**Required action**
This exercise asks for a copy of each line in the records below with the word "begin" in it.

**Extracted entries**
···

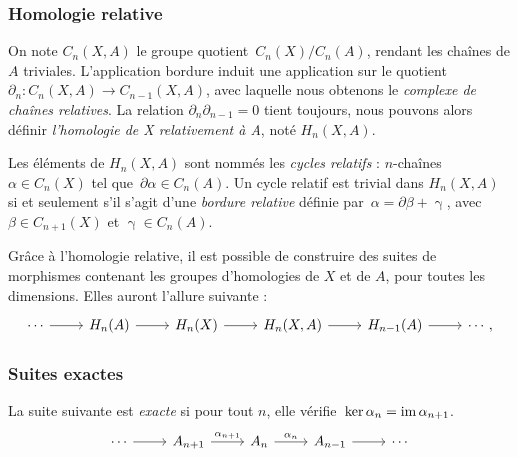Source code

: \subsubsection{Homologie relative}
\begin{definition}
On note $C_n(X,A)$ le groupe quotient~$C_n(X)/C_n(A)$, rendant les chaînes de $A$ triviales. L'application bordure induit une application sur le quotient $\partial_n:C_n(X,A)\to C_{n-1}(X,A)$, avec laquelle nous obtenons le \emph{complexe de chaînes relatives}. La relation $\partial_n\partial_{n-1}=0$ tient toujours, nous pouvons alors définir \emph{l'homologie de X relativement à A}, noté $H_n(X,A)$.

Les éléments de $H_n(X,A)$ sont nommés les \emph{cycles relatifs} : $n$-chaînes $\alpha\in C_n(X)$ tel que~${\partial\alpha\in C_n(A)}$. Un cycle relatif est trivial dans $H_n(X,A)$ si et seulement s'il s'agit d'une \emph{bordure relative} définie par~$\alpha=\partial\beta+\upgamma$, avec $\beta\in C_{n+1}(X)$ et $\upgamma\in C_n(A)$.
\end{definition}

Grâce à l'homologie relative, il est possible de construire des suites de morphismes contenant les groupes d'homologies de $X$ et de $A$, pour toutes les dimensions. Elles auront l'allure suivante : \[\begin{tikzcd}
\cdots\arrow[r]&H_n(A)\arrow[r]&H_n(X)\arrow[r]&H_n(X,A)\arrow[r]&H_{n-1}(A)\arrow[r]&\cdots,
\end{tikzcd}\]

\subsubsection{Suites exactes}

\begin{definition}
La suite suivante est \emph{exacte} si pour tout $n$, elle vérifie~${\ker\alpha_{n}=\im\alpha_{n+1}}$. \[\begin{tikzcd}
\cdots\arrow[r]&A_{n+1}\arrow[r, "\alpha_{n+1}"]&A_n\arrow[r, "\alpha_n"]&A_{n-1}\arrow[r]&\cdots
\end{tikzcd}\]
\end{definition}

···

**Finished task**
\begin{definition}
Grâce à l'homologie relative, il est possible de construire des suites de morphismes contenant les groupes d'homologies de $X$ et de $A$, pour toutes les dimensions. Elles auront l'allure suivante : \[\begin{tikzcd}
\begin{definition}
La suite suivante est \emph{exacte} si pour tout $n$, elle vérifie~${\ker\alpha_{n}=\im\alpha_{n+1}}$. \[\begin{tikzcd}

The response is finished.